Eglises d'Asie – Inde
Cimetière vandalisé au Gujarat : les chrétiens demandent la démission du chef de l’Etat
Publié le 02/02/2012
Le Conseil pan-chrétien indien (All India Christian Council, AICC) pour le Gujarat a dénoncé vigoureusement, le 1er février, l’« acte barbare et choquant » qui s’est produit au cimetière chrétien de Sabarmati, où les tombes ont été détruites et profanées à coup de bulldozers et la presque totalité du site rasée pour faire place à un parking.
Ce cimetière, qui date de l’ère britannique, avait la particularité d’être œcuménique, ayant été concédé à sept Eglises chrétiennes (catholique, Eglise de l’Inde du Nord (CNI), Eglises méthodistes, pentecôtistes).
Selon les témoins qui ont assisté à la scène, le jeudi 26 janvier, des ouvriers sont arrivés aux environs de 19 h 00 avec des bulldozers et plusieurs camions. Ils ont ensuite commencé à raser les sépultures et les éléments funéraires « sous prétexte de nettoyer le site ». Parmi les nombreux chrétiens, accourus sur les lieux après avoir été alertés, Martin Harris raconte : « Quand nous sommes arrives au cimetière, nous n’avons pu que constater que toute une partie du cimetière avait été rasée et servait déjà de parking. » Il ajoute que les ouvriers avaient entassé la terre du cimetière d’un côté et jeté en vrac de l’autre des morceaux de pierres tombales brisées.

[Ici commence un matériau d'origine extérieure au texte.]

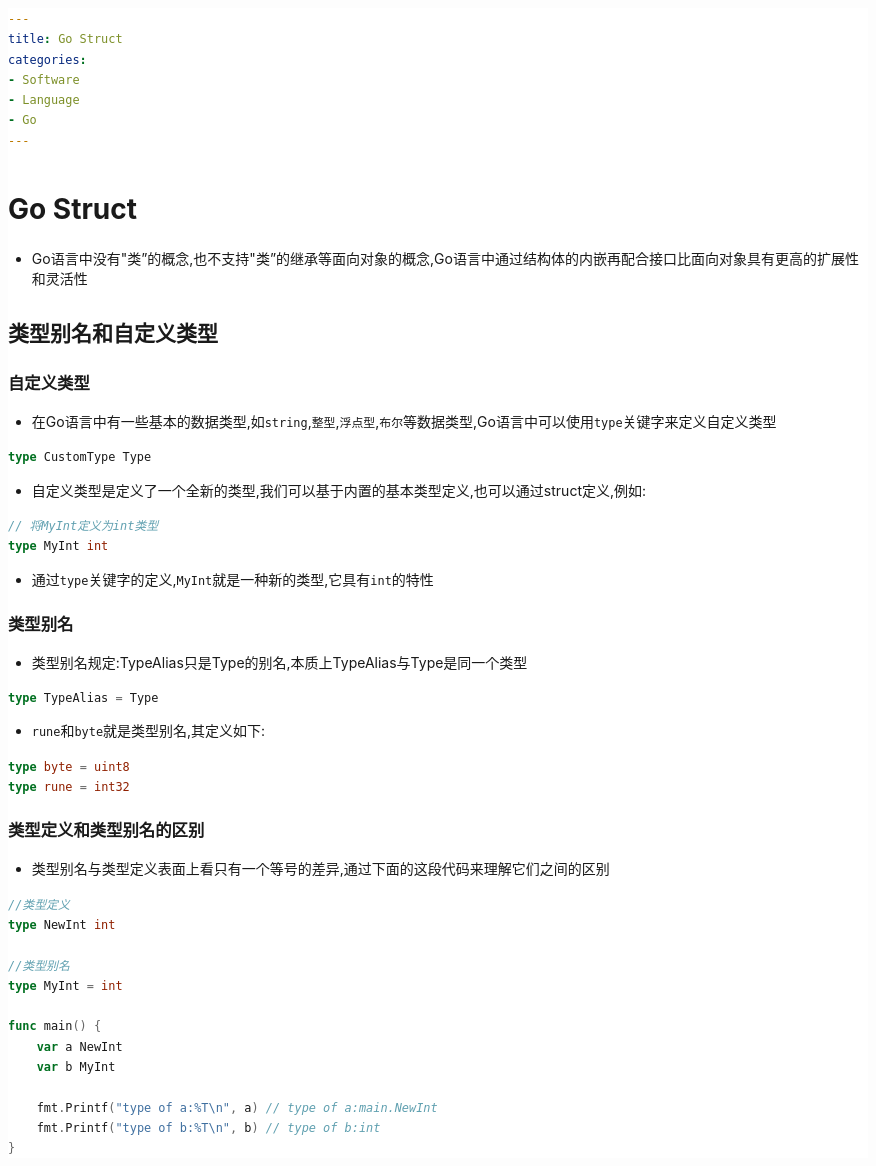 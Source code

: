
 ```yaml
---
title: Go Struct
categories:
- Software
- Language
- Go
---
```

# Go Struct

- Go语言中没有"类”的概念,也不支持"类”的继承等面向对象的概念,Go语言中通过结构体的内嵌再配合接口比面向对象具有更高的扩展性和灵活性

## 类型别名和自定义类型

### 自定义类型

- 在Go语言中有一些基本的数据类型,如`string`,`整型`,`浮点型`,`布尔`等数据类型,Go语言中可以使用`type`关键字来定义自定义类型

```go
type CustomType Type
```

- 自定义类型是定义了一个全新的类型,我们可以基于内置的基本类型定义,也可以通过struct定义,例如:

```go
// 将MyInt定义为int类型
type MyInt int
```

- 通过`type`关键字的定义,`MyInt`就是一种新的类型,它具有`int`的特性

### 类型别名

- 类型别名规定:TypeAlias只是Type的别名,本质上TypeAlias与Type是同一个类型

```go
type TypeAlias = Type
```

- `rune`和`byte`就是类型别名,其定义如下:

```go
type byte = uint8
type rune = int32
```

### 类型定义和类型别名的区别

- 类型别名与类型定义表面上看只有一个等号的差异,通过下面的这段代码来理解它们之间的区别

```go
//类型定义
type NewInt int

//类型别名
type MyInt = int

func main() {
	var a NewInt
	var b MyInt
	
	fmt.Printf("type of a:%T\n", a) // type of a:main.NewInt
	fmt.Printf("type of b:%T\n", b) // type of b:int
}
```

L’AICC, qui milite pour la défense des droits des chrétiens en Inde, a protesté officiellement contre l’attitude des autorités locales qui ont failli à « leur devoir de protéger les croyants et les lieux de culte ». L’organisation a particulièrement fustigé le gouvernement hindouiste BJP (Bharatya Janata Party, Parti du peuple indien), au pouvoir dans l’Etat depuis 2001 et déjà accusé d’avoir une grande part de responsabilité dans les violences exercées régulièrement dans l’Etat à l’encontre des musulmans et des chrétiens (1).
« Il y a au Gujarat un immense mépris pour les droits et les sentiments religieux des minorités : ni les vivants ni les morts ne sont respectés. Dans le Gujarat de Narendra Modi, où l’Etat de droit n’existe plus, après les musulmans, le tour des chrétiens est venu », a déclaré Samson Christian, l’un des responsables de l’AICC. Le chrétien s’exprimait à l’issue d’une visite au cimetière de Sabarmati où il avait constaté les actes de vandalisme décrits par les témoins : pierres tombales et croix descellées et brisées, tombes retournées par les bulldozers et une partie du site d’inhumation transformée en parking où stationnaient déjà plusieurs véhicules.
Dès qu’elle avait eu connaissance des faits, l’organisation avait porté plainte au commissariat de Sabarmati pour actes de vandalisme et atteinte aux sentiments religieux des chrétiens. Face à l’inaction de la police, l’AICC a dû, le 31 janvier dernier, refaire une déposition, dont elle a envoyé copie aux instances supérieures de l’Etat.
Le responsable de la police locale de Sabarmati, S. D. Patel, a tenu à s’expliquer auprès de l’Indian Express paru le 1er février : « Nous avons enregistré la plainte et pris des photos du site en question. Nous avons également interrogé les habitants. » Mais à l’heure actuelle, aucun coupable n’a été identifié, ni encore moins arrêté, bien que l’AICC ait fait part de soupçons fondés à l’encontre de l’Ahmedabad Municipal Corporation (AMC), la puissante organisation des services publics de l’agglomération, elle aussi entièrement constituée de membres du BJP. A son tour, le responsable des services d’hygiène s’est défendu de toute intervention émanant des services municipaux : « Nous ne nettoyons pas les sites religieux, les cimetières ou les terrains privés. Je ne suis au courant d’aucune opération de ce genre ayant été effectuée par l’AMC ».
A l’appel de l’AICC, des milliers de chrétiens de toutes confessions ont manifesté, hier 1er février, dans les rues d’Ahmadabad, réclamant le respect des droits des minorités religieuses. Devant le bureau central de l’Ahmedabad Municipal Corporation, ils ont scandé des slogans demandant la démission du ministre-président Narendra Modi ainsi que la destitution de S. D. Patel, chef de la police de Sabarmati.